Prompt -> Lines to return, exactly: from the line with "this card. Here’s" to the line with "at her coldly." in the entries below, both included.

Stored data ->
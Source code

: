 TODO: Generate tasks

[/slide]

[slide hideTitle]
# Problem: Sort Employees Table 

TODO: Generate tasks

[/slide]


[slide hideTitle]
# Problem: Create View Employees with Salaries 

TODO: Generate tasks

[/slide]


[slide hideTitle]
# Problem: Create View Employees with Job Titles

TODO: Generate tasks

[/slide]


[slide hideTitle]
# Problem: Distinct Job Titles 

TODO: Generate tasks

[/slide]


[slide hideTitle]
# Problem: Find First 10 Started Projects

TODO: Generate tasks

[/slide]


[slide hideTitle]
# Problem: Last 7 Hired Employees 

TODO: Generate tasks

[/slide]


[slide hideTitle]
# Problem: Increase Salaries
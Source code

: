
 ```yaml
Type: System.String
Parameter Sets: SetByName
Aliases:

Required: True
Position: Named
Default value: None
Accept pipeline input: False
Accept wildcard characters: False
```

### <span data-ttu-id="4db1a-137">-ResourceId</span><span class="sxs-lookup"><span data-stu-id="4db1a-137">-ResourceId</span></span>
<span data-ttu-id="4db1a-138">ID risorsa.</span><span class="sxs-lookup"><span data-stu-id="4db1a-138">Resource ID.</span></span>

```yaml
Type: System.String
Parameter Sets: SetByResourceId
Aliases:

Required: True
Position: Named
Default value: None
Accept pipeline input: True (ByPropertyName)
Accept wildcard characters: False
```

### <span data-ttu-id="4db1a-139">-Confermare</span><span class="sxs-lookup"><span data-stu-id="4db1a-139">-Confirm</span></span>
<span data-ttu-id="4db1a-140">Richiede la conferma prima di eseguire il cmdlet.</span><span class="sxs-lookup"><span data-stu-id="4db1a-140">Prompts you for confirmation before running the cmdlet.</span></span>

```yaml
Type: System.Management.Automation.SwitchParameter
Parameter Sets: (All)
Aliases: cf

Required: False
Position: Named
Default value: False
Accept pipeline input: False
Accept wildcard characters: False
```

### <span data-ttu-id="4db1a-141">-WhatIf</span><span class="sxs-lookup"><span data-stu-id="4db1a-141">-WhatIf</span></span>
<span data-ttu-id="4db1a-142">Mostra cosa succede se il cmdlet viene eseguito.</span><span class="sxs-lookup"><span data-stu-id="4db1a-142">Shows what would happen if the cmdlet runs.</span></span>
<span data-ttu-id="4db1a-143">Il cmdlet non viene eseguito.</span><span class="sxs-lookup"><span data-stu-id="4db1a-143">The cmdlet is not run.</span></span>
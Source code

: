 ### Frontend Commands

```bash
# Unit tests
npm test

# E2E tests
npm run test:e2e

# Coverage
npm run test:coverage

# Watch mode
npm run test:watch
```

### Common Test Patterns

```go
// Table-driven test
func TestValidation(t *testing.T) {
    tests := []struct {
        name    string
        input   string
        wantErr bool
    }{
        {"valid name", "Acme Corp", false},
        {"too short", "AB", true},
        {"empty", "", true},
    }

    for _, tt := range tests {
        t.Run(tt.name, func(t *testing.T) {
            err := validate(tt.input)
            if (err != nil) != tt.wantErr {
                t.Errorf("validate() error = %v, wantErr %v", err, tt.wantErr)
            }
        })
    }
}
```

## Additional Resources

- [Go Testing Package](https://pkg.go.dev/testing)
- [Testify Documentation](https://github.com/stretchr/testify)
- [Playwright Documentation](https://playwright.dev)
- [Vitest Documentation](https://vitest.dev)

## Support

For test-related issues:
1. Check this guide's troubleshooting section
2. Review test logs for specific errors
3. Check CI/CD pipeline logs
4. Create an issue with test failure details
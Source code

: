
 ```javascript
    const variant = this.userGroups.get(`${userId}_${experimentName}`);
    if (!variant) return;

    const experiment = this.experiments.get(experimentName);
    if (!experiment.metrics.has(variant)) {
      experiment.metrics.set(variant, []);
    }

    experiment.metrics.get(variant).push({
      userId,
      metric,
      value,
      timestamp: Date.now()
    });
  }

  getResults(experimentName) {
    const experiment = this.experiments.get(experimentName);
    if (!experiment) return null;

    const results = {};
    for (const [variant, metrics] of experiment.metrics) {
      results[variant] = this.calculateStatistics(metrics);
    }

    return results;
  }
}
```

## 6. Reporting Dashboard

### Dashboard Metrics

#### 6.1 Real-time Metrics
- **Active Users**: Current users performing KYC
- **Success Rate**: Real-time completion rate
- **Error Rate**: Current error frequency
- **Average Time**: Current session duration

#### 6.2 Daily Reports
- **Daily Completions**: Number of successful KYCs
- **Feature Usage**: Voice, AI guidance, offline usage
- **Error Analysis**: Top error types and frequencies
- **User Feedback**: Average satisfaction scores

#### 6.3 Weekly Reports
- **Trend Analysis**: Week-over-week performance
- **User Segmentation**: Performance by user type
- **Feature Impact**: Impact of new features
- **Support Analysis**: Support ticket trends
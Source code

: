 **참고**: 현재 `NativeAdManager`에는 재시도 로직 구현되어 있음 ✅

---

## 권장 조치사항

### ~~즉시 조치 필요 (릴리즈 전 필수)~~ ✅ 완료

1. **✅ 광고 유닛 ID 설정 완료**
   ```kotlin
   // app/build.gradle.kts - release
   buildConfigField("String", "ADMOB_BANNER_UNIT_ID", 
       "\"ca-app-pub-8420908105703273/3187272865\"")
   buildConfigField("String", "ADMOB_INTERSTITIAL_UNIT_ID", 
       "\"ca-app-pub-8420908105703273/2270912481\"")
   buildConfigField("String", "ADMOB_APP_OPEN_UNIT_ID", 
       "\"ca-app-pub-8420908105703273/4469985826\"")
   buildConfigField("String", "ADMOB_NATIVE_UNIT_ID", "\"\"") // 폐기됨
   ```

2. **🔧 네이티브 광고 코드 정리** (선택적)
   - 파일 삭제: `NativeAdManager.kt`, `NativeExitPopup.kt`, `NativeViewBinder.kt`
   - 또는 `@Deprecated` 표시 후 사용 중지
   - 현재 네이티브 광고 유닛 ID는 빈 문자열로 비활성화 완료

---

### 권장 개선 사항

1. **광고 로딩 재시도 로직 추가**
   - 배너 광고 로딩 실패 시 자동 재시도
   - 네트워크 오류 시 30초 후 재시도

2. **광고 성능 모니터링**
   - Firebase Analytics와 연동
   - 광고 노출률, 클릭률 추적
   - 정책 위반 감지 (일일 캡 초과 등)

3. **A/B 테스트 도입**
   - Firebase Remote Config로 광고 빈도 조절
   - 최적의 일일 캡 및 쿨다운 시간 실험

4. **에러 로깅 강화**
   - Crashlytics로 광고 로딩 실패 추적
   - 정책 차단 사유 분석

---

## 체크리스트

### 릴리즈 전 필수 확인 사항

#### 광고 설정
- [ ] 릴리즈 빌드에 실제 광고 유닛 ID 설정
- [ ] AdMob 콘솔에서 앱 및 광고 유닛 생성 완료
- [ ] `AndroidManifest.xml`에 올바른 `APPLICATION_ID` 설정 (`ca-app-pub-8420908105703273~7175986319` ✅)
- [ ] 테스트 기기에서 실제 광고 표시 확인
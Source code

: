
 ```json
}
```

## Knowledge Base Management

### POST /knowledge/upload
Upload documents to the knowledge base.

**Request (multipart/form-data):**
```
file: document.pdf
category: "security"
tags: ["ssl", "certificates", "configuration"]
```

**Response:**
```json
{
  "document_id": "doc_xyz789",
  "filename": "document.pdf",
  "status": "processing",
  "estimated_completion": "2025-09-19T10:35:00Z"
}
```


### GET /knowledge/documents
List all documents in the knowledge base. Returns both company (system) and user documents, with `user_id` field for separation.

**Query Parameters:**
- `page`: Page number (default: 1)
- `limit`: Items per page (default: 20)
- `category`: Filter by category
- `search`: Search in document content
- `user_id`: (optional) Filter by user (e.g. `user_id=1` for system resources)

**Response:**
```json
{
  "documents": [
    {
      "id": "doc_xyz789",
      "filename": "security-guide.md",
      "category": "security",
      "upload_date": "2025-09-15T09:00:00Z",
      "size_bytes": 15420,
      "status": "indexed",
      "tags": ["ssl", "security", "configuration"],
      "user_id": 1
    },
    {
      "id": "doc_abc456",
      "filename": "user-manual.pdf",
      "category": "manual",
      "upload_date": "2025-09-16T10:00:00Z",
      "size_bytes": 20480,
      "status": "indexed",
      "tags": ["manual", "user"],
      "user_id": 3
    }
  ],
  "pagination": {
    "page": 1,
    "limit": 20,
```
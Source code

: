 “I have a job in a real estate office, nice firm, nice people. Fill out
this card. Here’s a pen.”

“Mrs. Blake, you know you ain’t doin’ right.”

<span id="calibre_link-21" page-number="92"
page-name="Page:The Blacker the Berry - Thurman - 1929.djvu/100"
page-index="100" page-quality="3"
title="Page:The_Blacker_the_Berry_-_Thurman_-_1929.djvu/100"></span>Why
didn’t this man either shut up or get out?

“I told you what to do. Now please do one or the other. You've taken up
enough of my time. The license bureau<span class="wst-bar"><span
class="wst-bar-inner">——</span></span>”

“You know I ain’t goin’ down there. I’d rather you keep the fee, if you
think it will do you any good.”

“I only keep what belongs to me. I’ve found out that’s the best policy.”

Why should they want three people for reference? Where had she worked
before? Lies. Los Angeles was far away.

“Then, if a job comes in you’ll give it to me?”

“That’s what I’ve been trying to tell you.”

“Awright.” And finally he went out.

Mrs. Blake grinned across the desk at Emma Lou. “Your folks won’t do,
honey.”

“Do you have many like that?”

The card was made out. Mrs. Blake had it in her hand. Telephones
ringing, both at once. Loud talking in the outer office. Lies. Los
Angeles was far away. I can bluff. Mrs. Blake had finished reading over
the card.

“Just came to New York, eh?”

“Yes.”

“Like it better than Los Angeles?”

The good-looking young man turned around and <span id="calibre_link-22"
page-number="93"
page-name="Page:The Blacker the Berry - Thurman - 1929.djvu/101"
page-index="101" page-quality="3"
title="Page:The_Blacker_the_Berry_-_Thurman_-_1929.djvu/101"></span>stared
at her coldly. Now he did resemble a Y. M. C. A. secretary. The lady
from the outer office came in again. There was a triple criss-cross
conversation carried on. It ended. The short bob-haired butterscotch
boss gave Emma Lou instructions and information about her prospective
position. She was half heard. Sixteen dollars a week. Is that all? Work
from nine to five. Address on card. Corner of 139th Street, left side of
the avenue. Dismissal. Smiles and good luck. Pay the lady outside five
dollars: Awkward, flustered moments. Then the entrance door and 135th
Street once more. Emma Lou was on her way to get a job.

Answer below ->
this card. Here’s a pen.”

“Mrs. Blake, you know you ain’t doin’ right.”

<span id="calibre_link-21" page-number="92"
page-name="Page:The Blacker the Berry - Thurman - 1929.djvu/100"
page-index="100" page-quality="3"
title="Page:The_Blacker_the_Berry_-_Thurman_-_1929.djvu/100"></span>Why
didn’t this man either shut up or get out?

“I told you what to do. Now please do one or the other. You've taken up
enough of my time. The license bureau<span class="wst-bar"><span
class="wst-bar-inner">——</span></span>”

“You know I ain’t goin’ down there. I’d rather you keep the fee, if you
think it will do you any good.”

“I only keep what belongs to me. I’ve found out that’s the best policy.”

Why should they want three people for reference? Where had she worked
before? Lies. Los Angeles was far away.

“Then, if a job comes in you’ll give it to me?”

“That’s what I’ve been trying to tell you.”

“Awright.” And finally he went out.

Mrs. Blake grinned across the desk at Emma Lou. “Your folks won’t do,
honey.”

“Do you have many like that?”

The card was made out. Mrs. Blake had it in her hand. Telephones
ringing, both at once. Loud talking in the outer office. Lies. Los
Angeles was far away. I can bluff. Mrs. Blake had finished reading over
the card.

“Just came to New York, eh?”

“Yes.”

“Like it better than Los Angeles?”

The good-looking young man turned around and <span id="calibre_link-22"
page-number="93"
page-name="Page:The Blacker the Berry - Thurman - 1929.djvu/101"
page-index="101" page-quality="3"
title="Page:The_Blacker_the_Berry_-_Thurman_-_1929.djvu/101"></span>stared
at her coldly. Now he did resemble a Y. M. C. A. secretary. The lady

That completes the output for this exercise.